*** Begin section ***
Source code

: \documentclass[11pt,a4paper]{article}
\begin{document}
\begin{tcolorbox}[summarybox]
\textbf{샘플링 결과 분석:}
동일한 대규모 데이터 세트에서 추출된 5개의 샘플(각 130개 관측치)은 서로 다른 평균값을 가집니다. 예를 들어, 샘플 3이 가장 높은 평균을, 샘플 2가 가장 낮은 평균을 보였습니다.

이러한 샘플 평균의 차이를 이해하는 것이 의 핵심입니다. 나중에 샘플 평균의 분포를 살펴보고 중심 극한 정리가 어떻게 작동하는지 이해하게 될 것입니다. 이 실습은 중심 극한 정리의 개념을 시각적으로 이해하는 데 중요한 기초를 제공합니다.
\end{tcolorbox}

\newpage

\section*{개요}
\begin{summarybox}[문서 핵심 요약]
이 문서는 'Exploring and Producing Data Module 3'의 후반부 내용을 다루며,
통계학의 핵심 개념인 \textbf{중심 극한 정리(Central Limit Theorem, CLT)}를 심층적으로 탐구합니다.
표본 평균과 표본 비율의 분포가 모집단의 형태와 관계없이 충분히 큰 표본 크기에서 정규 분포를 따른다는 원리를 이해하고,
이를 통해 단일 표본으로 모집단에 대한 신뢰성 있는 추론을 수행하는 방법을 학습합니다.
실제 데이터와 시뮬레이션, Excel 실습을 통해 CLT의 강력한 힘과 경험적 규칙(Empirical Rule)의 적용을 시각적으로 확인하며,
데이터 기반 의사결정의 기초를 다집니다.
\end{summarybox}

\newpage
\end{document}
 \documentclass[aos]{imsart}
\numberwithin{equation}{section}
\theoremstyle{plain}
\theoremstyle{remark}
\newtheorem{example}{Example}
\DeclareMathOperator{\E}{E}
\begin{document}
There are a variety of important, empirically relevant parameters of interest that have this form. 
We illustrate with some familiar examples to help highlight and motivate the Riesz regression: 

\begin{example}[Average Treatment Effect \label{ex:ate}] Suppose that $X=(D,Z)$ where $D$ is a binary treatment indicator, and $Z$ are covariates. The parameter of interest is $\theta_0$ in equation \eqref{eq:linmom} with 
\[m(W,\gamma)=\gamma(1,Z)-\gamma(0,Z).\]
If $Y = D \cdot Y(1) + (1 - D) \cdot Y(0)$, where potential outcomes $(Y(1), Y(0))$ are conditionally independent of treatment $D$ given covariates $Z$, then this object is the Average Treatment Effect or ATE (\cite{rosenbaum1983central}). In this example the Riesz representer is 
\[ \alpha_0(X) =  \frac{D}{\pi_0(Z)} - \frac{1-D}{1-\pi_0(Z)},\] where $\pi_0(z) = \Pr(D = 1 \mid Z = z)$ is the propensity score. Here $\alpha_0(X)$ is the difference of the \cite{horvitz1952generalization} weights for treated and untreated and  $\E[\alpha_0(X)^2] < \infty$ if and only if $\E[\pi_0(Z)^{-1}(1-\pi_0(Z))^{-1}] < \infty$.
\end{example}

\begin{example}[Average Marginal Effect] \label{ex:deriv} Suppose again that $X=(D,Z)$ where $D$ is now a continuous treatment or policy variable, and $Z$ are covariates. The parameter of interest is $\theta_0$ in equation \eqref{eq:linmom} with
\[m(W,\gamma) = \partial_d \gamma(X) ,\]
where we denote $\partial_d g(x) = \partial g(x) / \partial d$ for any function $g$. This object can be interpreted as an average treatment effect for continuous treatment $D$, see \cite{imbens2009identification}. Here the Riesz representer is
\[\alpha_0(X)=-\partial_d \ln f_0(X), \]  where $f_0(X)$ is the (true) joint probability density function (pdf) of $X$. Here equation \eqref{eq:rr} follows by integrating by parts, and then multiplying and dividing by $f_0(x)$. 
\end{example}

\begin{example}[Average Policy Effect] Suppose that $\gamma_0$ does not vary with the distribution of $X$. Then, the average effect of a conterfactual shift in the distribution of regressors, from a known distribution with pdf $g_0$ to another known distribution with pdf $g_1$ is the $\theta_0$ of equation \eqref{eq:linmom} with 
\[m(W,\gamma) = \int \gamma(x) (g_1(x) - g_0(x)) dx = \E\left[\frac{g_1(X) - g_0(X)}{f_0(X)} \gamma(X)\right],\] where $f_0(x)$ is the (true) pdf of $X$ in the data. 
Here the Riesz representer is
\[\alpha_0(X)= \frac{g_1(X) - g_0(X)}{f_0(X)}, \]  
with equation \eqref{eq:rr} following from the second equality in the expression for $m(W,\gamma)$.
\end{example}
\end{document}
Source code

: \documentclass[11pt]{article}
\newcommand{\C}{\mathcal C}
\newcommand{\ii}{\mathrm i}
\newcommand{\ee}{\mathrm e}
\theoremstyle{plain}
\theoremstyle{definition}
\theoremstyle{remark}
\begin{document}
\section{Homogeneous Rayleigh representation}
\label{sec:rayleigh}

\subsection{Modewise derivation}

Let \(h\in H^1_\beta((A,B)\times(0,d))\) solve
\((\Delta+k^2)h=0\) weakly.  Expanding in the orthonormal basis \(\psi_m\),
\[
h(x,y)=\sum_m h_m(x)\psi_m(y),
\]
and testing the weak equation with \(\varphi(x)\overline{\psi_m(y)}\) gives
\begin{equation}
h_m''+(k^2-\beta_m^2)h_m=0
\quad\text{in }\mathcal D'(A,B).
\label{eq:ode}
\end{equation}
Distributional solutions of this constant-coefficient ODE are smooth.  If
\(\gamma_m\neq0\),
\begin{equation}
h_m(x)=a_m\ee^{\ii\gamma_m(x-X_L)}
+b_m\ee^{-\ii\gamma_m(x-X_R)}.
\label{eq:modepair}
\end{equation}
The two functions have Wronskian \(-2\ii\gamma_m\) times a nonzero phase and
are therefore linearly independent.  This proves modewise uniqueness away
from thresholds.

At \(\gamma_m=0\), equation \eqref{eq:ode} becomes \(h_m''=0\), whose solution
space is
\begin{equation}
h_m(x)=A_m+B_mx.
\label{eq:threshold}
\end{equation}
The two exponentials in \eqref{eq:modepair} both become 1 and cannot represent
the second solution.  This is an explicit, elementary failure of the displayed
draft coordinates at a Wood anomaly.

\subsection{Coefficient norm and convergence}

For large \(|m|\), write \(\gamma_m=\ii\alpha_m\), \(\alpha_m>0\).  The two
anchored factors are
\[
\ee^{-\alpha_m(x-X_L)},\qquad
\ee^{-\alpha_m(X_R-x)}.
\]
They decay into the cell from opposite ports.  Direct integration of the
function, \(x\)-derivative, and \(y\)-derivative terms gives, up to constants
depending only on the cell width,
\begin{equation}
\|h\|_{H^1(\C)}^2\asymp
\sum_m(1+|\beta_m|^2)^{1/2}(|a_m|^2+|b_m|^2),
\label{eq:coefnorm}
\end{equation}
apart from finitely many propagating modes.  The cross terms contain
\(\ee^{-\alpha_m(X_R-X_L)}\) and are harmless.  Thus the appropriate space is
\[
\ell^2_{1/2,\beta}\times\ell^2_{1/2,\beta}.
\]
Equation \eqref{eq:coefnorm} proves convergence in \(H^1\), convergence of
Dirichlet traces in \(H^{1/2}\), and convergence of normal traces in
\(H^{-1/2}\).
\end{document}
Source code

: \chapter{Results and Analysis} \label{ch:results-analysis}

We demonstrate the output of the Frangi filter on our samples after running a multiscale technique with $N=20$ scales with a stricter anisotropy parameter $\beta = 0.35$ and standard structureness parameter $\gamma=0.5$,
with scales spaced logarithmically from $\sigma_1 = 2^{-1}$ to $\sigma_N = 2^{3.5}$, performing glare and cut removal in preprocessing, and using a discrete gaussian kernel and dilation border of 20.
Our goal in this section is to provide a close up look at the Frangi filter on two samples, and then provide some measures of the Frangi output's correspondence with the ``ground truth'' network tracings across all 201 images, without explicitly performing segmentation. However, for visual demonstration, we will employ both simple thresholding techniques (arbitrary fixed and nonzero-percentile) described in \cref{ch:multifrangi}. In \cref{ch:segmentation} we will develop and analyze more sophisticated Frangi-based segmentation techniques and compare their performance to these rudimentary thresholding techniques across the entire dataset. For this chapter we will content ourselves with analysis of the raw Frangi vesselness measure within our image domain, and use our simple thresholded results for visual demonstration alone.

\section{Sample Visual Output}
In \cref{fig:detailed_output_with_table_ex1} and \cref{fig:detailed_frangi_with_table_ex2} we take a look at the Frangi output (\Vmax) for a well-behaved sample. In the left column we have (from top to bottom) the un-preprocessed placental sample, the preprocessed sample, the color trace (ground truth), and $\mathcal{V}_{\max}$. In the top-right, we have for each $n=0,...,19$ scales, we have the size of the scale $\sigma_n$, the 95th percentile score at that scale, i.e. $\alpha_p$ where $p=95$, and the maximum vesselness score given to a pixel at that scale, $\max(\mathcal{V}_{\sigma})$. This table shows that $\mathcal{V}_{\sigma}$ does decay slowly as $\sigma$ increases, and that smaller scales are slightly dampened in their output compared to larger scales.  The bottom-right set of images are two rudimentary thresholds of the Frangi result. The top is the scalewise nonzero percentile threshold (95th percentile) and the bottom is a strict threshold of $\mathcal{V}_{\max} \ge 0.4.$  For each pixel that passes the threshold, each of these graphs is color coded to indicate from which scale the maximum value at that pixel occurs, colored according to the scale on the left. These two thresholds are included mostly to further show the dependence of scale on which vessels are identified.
*** End section ***
> **WORK TO BE COMPLETED**
In the listing above, find the lines holding the word "only" and copy them.

> **YOUR SOLUTION**
\[ \alpha_0(X) =  \frac{D}{\pi_0(Z)} - \frac{1-D}{1-\pi_0(Z)},\] where $\pi_0(z) = \Pr(D = 1 \mid Z = z)$ is the propensity score. Here $\alpha_0(X)$ is the difference of the \cite{horvitz1952generalization} weights for treated and untreated and  $\E[\alpha_0(X)^2] < \infty$ if and only if $\E[\pi_0(Z)^{-1}(1-\pi_0(Z))^{-1}] < \infty$.
depending only on the cell width,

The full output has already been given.